Print, exactly as they stand, the lines below from the one that has "TailwindCSS" to the one that has "### What's KanColle", inclusive, leaving out the pictures.

■ MATERIAL SHOWN ■
•••

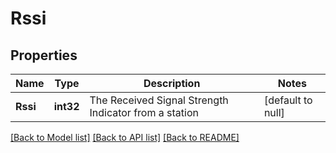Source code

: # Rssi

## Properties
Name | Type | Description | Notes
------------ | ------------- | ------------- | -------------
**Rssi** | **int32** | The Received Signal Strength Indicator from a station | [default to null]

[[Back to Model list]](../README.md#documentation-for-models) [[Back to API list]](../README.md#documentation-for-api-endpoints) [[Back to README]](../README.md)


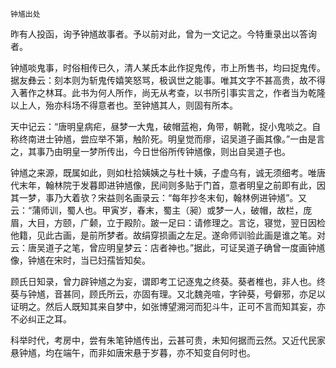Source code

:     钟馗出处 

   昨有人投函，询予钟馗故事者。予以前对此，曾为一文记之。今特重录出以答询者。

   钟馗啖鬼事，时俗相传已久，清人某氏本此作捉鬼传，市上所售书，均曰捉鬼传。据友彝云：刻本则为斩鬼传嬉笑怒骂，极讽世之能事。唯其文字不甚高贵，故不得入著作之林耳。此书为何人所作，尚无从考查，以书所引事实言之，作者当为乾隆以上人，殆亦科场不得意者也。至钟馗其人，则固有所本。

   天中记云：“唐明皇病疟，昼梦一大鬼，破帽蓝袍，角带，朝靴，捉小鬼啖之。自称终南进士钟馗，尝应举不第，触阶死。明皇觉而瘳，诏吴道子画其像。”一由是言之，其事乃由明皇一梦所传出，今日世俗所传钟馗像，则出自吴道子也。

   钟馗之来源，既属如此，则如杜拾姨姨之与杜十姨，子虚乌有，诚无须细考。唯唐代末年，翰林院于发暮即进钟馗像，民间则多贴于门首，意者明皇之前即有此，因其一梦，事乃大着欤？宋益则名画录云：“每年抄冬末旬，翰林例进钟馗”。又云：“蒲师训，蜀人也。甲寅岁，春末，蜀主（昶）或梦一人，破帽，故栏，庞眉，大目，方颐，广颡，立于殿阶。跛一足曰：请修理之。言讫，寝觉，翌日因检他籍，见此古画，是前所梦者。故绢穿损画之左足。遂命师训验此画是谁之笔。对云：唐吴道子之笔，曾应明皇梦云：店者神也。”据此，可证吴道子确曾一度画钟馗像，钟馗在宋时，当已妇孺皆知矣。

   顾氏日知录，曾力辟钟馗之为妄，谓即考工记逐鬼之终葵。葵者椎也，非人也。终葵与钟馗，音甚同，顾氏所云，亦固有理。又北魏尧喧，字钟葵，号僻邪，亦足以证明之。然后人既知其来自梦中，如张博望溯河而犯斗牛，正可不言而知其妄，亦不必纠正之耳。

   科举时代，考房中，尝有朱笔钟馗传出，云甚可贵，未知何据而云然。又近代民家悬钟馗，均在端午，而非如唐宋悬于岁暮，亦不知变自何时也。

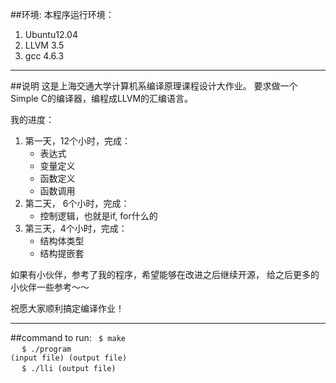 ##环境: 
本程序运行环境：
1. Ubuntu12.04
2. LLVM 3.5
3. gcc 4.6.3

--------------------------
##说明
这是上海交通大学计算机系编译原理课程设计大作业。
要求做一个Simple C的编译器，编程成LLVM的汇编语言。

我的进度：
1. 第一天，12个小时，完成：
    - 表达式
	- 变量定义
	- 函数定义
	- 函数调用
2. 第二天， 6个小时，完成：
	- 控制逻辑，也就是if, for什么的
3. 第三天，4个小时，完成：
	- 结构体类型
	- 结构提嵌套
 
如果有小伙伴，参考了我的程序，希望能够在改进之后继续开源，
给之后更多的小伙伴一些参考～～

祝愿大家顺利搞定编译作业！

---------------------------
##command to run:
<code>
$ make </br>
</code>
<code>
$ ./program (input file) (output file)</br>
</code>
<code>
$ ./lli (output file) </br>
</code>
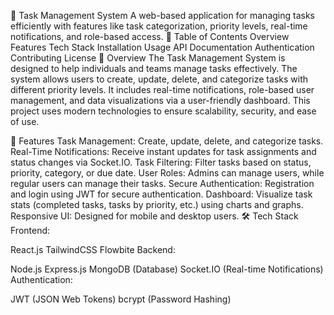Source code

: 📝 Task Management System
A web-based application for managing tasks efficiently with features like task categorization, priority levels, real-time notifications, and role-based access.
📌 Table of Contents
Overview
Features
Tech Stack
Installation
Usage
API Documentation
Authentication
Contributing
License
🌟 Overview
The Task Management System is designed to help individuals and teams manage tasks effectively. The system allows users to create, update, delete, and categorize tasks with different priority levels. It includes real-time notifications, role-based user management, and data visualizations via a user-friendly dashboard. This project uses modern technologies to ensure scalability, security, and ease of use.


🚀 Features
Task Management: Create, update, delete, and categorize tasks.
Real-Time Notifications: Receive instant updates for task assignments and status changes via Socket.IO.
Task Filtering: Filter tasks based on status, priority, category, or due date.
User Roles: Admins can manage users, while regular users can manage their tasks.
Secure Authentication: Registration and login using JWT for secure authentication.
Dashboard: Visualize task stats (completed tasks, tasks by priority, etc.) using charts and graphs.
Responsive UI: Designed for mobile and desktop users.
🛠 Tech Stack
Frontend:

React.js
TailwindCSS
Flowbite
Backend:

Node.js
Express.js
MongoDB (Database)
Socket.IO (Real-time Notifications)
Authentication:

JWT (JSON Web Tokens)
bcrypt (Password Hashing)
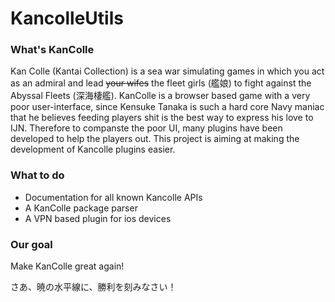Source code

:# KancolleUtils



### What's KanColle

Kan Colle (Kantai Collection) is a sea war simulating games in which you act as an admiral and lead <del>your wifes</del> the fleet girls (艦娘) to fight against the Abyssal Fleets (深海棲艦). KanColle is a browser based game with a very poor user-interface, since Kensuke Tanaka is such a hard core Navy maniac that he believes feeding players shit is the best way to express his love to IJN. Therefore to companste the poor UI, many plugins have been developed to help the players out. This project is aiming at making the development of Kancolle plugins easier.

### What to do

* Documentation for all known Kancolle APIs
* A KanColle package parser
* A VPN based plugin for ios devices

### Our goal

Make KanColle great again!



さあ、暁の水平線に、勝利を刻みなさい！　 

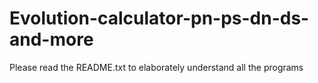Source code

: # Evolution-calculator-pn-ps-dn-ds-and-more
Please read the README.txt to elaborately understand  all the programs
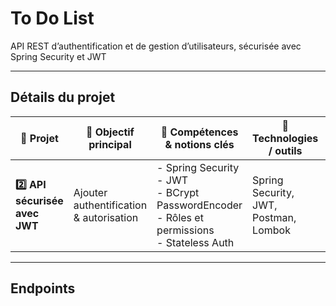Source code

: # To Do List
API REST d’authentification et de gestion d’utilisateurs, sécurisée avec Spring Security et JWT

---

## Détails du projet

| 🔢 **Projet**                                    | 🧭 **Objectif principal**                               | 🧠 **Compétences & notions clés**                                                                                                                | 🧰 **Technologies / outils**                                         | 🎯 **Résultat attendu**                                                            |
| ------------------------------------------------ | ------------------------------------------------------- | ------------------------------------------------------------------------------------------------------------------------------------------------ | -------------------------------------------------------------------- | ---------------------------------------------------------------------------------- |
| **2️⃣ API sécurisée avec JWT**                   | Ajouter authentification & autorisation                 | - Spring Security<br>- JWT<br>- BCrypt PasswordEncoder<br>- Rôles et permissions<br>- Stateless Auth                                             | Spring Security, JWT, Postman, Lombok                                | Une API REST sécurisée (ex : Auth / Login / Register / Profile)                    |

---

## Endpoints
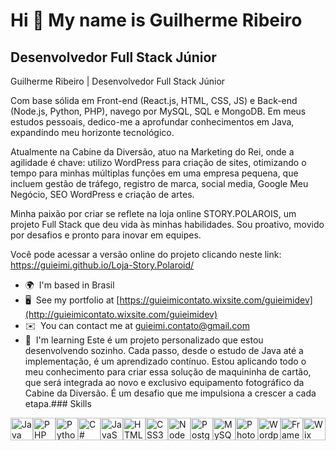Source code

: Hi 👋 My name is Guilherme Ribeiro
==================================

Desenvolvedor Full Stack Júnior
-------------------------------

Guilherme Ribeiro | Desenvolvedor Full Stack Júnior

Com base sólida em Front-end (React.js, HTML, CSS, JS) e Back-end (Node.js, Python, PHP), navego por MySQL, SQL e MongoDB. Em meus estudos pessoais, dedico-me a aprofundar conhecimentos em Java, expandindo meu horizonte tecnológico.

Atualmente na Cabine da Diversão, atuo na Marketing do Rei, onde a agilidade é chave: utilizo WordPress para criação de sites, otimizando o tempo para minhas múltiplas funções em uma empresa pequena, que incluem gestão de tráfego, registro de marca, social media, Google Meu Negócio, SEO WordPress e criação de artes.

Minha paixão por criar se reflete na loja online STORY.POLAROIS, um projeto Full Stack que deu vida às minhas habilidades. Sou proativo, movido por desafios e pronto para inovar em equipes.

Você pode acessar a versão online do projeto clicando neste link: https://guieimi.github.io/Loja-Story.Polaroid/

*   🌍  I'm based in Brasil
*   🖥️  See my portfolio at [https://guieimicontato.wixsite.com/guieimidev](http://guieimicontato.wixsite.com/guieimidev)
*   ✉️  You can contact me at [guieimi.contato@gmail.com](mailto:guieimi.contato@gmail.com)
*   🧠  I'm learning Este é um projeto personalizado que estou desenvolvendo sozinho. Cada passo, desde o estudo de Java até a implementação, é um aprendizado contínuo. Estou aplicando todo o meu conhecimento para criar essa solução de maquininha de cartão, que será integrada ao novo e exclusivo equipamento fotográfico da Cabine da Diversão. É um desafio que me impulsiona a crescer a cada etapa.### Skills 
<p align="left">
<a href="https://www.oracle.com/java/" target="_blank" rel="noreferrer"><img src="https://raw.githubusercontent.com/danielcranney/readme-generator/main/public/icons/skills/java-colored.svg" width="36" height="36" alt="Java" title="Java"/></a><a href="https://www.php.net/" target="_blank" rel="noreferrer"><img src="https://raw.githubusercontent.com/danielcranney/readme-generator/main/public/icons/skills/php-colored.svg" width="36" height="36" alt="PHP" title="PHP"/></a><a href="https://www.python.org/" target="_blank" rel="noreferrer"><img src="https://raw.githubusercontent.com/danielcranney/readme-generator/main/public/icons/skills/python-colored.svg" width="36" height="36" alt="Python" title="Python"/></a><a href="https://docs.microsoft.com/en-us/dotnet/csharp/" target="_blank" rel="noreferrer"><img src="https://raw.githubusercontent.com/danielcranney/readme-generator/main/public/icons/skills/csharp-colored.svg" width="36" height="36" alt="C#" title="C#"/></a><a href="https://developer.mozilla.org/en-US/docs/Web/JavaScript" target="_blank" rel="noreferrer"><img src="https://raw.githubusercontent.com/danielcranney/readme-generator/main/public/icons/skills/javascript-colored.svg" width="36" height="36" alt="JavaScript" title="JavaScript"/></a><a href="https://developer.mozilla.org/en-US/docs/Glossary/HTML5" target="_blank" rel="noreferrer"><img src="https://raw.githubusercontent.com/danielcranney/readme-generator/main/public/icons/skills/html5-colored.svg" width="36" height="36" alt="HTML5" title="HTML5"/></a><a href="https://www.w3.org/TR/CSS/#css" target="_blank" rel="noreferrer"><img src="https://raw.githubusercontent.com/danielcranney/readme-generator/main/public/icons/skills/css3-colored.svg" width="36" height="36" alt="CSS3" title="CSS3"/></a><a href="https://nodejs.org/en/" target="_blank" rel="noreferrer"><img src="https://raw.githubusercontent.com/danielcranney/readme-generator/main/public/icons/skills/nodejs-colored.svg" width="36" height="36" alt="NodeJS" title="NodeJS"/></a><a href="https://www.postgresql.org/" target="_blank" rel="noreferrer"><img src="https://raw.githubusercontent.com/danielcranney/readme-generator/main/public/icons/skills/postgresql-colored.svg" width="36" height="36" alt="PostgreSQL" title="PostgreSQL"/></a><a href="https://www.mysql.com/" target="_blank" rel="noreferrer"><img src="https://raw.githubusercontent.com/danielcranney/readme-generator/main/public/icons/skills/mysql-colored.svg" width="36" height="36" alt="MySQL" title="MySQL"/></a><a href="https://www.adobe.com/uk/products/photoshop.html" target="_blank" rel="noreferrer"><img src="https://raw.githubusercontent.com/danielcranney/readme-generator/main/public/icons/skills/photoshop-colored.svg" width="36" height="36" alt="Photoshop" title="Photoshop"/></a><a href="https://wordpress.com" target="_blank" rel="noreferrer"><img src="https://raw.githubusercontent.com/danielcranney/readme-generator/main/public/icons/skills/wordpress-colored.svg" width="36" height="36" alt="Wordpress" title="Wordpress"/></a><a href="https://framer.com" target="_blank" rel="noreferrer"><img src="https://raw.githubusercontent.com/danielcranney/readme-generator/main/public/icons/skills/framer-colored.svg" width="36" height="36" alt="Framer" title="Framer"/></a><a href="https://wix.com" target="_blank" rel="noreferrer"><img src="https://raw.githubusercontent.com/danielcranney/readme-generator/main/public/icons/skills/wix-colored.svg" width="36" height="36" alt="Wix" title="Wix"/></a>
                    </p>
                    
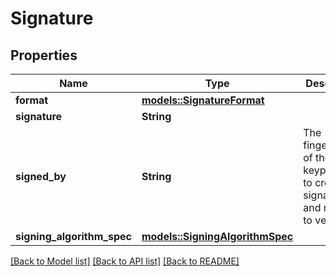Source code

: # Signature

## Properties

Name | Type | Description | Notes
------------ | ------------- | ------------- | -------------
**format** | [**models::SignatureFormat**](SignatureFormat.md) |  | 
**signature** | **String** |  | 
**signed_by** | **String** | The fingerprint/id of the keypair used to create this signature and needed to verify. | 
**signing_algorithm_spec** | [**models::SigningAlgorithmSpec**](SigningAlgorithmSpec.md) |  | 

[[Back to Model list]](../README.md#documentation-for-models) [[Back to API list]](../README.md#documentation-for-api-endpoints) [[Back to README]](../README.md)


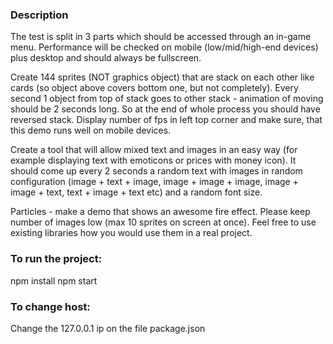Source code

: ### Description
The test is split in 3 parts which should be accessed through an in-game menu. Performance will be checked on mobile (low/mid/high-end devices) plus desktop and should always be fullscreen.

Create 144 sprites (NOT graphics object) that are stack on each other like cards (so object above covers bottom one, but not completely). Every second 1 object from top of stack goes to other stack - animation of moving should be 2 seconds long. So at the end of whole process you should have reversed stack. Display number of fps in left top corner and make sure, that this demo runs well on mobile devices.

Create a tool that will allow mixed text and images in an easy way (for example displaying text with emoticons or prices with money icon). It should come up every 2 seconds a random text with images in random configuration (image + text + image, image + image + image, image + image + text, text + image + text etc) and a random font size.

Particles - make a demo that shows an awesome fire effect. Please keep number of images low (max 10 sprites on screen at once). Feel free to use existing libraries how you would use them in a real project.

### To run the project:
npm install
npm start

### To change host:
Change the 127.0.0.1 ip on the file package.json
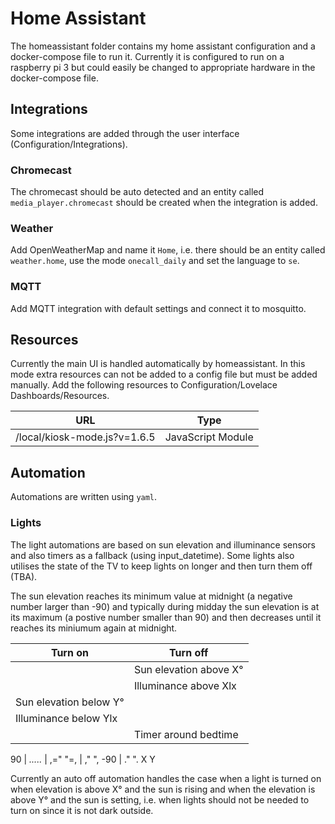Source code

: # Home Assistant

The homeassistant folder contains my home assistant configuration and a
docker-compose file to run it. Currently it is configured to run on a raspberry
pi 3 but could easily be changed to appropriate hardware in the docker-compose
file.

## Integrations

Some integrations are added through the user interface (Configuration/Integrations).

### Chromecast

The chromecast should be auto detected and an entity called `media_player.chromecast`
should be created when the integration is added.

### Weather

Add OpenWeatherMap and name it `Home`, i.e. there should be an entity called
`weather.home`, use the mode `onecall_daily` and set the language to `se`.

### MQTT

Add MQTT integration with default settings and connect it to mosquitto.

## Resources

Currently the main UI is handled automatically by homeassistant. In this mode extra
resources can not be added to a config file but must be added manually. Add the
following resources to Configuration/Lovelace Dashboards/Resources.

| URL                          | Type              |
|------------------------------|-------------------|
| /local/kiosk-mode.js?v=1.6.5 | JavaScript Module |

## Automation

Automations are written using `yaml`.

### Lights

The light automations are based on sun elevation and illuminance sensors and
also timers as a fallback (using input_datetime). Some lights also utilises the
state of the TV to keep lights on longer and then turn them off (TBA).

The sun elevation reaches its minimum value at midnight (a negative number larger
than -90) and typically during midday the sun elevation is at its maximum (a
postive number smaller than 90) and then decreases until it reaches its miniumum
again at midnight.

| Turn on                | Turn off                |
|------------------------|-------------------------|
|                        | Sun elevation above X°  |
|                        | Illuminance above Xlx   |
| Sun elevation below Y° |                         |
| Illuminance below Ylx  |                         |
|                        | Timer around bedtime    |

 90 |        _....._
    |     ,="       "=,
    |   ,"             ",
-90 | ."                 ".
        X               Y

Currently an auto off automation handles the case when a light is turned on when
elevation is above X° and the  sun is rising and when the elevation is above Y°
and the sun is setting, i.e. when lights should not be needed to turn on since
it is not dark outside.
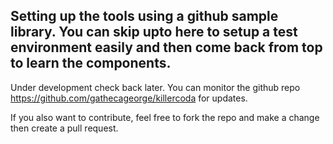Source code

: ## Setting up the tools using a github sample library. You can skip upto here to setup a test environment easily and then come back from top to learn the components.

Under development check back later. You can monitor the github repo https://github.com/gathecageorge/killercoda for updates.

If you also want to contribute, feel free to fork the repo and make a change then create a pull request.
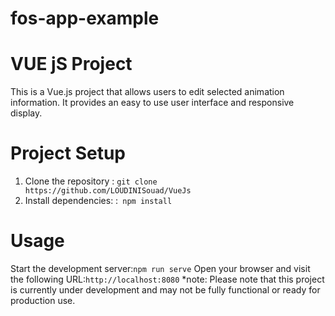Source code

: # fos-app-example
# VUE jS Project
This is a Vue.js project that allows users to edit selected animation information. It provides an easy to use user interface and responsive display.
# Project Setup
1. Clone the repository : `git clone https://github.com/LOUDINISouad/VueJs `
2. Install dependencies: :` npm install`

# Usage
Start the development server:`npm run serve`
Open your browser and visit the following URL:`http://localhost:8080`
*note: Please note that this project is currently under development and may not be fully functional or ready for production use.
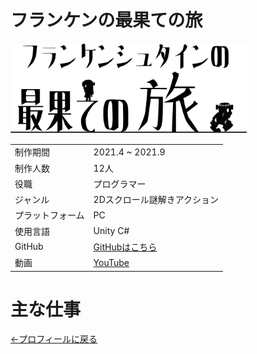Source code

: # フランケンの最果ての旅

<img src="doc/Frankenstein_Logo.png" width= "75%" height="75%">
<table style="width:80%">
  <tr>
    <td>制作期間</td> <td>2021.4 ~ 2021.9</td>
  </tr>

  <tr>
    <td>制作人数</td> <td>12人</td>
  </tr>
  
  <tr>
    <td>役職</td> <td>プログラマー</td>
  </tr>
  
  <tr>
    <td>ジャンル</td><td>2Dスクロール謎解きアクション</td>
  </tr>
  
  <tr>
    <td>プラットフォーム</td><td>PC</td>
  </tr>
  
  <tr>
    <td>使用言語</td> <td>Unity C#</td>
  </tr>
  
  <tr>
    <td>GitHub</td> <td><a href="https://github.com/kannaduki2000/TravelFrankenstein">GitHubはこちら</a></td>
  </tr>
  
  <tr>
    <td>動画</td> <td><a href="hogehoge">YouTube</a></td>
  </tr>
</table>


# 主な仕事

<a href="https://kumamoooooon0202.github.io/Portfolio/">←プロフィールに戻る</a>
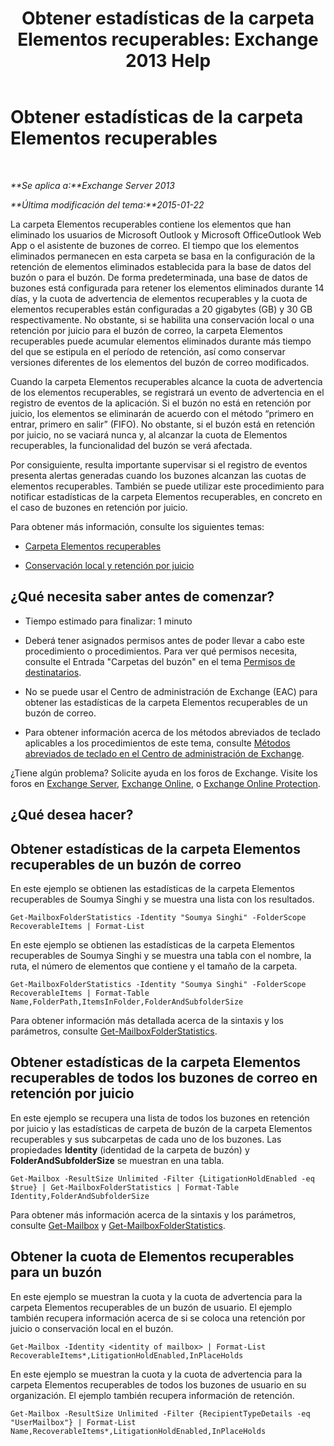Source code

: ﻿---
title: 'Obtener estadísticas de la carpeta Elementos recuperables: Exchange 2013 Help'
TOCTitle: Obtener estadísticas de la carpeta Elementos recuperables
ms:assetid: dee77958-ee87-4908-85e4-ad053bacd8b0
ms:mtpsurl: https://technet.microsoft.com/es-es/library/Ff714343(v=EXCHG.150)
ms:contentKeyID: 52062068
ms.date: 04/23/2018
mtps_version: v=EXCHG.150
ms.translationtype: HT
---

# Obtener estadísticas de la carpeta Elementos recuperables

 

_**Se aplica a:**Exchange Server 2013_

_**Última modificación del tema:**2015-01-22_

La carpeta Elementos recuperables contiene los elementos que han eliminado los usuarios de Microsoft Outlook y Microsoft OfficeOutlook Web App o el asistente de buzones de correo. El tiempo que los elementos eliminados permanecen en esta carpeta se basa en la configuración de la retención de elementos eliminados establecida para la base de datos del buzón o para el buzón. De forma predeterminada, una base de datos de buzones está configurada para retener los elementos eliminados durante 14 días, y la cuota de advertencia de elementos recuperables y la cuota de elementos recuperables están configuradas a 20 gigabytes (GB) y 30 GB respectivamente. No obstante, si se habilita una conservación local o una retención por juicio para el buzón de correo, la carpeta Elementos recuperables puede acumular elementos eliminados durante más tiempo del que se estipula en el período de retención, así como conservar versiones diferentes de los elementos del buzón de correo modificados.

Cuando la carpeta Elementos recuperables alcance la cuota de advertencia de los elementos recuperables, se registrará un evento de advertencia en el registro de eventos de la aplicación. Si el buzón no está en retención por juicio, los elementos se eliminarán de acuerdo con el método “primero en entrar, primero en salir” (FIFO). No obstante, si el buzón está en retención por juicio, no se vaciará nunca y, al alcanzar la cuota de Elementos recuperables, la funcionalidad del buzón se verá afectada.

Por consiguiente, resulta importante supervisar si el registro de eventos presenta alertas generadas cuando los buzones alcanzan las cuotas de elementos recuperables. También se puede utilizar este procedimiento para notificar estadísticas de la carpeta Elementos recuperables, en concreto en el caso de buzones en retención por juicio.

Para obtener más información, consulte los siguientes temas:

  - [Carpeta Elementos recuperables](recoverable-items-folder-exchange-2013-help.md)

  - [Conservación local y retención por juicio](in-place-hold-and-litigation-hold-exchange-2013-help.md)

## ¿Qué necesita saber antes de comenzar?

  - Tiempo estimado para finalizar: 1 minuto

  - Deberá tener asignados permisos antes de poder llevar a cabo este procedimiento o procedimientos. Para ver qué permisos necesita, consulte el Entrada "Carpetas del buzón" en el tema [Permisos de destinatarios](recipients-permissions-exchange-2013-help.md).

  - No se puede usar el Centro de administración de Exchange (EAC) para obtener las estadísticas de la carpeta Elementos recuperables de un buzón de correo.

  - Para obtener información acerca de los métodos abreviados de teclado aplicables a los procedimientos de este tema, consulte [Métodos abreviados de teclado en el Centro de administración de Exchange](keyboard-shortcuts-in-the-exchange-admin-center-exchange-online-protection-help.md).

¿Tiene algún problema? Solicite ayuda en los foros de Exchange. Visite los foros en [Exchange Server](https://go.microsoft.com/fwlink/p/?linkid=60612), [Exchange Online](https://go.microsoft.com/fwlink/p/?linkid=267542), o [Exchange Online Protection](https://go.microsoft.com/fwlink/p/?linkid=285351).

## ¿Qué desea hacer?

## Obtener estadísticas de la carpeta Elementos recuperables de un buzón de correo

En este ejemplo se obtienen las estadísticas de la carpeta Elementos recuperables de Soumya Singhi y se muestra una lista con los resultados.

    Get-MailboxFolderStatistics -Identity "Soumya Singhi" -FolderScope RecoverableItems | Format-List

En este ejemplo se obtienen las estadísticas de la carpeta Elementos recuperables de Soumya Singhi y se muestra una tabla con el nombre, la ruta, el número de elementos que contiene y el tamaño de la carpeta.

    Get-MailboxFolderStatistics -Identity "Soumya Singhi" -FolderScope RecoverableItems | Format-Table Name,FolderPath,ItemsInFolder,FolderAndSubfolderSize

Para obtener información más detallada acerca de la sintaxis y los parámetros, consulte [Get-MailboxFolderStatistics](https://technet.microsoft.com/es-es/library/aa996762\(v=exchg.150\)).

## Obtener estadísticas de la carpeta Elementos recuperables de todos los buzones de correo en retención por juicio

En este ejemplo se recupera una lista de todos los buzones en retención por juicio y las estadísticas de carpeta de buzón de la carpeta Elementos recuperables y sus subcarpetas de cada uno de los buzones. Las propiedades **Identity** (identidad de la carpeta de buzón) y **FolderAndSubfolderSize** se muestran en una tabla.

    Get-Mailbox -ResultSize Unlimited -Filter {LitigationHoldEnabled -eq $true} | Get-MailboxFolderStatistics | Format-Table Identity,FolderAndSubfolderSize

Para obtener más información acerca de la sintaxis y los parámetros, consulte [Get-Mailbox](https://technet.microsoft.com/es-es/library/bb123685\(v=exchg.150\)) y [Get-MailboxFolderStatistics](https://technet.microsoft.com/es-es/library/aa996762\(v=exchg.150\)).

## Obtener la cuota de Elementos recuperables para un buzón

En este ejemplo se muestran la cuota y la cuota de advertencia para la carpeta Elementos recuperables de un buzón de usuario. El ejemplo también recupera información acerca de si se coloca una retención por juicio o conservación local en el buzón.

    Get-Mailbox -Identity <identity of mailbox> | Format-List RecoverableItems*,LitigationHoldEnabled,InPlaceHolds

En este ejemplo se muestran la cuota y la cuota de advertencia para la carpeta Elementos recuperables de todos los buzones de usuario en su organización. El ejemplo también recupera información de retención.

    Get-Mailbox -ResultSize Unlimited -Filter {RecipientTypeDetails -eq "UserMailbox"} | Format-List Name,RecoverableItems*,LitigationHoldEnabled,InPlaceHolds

•••

■ WRITTEN REPLY ■
TailwindCSS
Flowbite
Backend:

Node.js
Express.js
MongoDB (Database)
Socket.IO (Real-time Notifications)
Authentication:

JWT (JSON Web Tokens)
bcrypt (Password Hashing)
Source code

:# KancolleUtils



### What's KanColle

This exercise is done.